I have a libpthread linked application. The core of the application are two FIFOs shared by four threads ( two threads per one FIFO that is ;). The FIFO class is synchronized using pthread mutexes and it stores pointers to big classes ( containing buffers of about 4kb size ) allocated inside static memory using overloaded new and delete operators ( no dynamic allocation here ).
The program itself usually works fine, but from time to time it segfaults for no visible reason. The problem is, that I can't debug the segfaults properly as I'm working on an embedded system with an old linux kernel (2.4.29) and g++ (gcc version egcs-2.91.66 19990314/Linux (egcs-1.1.2 release)).
There's no gdb on the system, and I can't run the application elsewhere ( it's too hardware specific ).
I compiled the application with -g and -rdynamic flags, but an external gdb tells me nothing when I examine the core file ( only hex addresses ) - still I can print the backtrace from the program after catching SIGSEGV - it always looks like this:
Backtrace for process with pid: 6279
-========================================-
[0x8065707]
[0x806557a]
/lib/libc.so.6(sigaction+0x268) [0x400bfc68]
[0x8067bb9]
[0x8067b72]
[0x8067b25]
[0x8068429]
[0x8056cd4]
/lib/libpthread.so.0(pthread_detach+0x515) [0x40093b85]
/lib/libc.so.6(__clone+0x3a) [0x4015316a]
-========================================-
End of backtrace
So it seems to be pointing to libpthread...
I ran some of the modules through valgrind, but I didn't find any memory leaks (as I'm barely using any dynamic allocation ).
I thought that maybe the mutexes are causing some trouble ( as they are being locked/unlocked about 200 times a second ) so I switched my simple mutex class:
class AGMutex {
public:
AGMutex( void ) {
pthread_mutex_init( &mutex1, NULL );
}
~AGMutex( void ) {
pthread_mutex_destroy( &mutex1 );
}
void lock( void ) {
pthread_mutex_lock( &mutex1 );
}
void unlock( void ) {
pthread_mutex_unlock( &mutex1 );
}
private:
pthread_mutex_t mutex1;
};
to a dummy mutex class:
class AGMutex {
public:
AGMutex( void ) : mutex1( false ) {
}
~AGMutex( void ) {
}
volatile void lock( void ) {
if ( mutex1 ) {
while ( mutex1 ) {
usleep( 1 );
}
}
mutex1 = true;
}
volatile void unlock( void ) {
mutex1 = false;
}
private:
volatile bool mutex1;
};
but it changed nothing and the backtrace looks the same...

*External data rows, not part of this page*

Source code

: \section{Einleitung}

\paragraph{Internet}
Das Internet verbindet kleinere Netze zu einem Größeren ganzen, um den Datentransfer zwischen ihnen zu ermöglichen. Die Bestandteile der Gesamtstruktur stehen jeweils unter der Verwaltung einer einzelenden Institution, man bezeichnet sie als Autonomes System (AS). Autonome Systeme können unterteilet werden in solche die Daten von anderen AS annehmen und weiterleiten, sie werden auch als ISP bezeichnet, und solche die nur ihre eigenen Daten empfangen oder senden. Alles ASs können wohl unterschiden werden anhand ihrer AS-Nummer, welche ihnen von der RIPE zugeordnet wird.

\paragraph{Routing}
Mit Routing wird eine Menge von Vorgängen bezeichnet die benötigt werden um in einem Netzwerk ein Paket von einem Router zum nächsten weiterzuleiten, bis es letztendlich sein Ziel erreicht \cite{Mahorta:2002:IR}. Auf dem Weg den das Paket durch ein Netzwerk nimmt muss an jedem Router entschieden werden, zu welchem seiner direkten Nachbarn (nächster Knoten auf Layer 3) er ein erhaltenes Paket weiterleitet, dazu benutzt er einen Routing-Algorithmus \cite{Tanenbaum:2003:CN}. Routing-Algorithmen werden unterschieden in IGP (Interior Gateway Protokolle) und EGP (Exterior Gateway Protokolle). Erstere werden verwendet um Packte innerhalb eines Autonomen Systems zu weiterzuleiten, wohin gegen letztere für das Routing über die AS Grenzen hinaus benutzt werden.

After some oldchool put-cout-between-every-line-and-see-where-it-segfaults-plus-remember-the-pids-and-stuff debugging session it seems that it segfaults during usleep (?).
I have no idea what else could be wrong. It can work for an hour or so, and then suddenly segfault for no apparent reason.
Has anybody ever encountered a similar problem?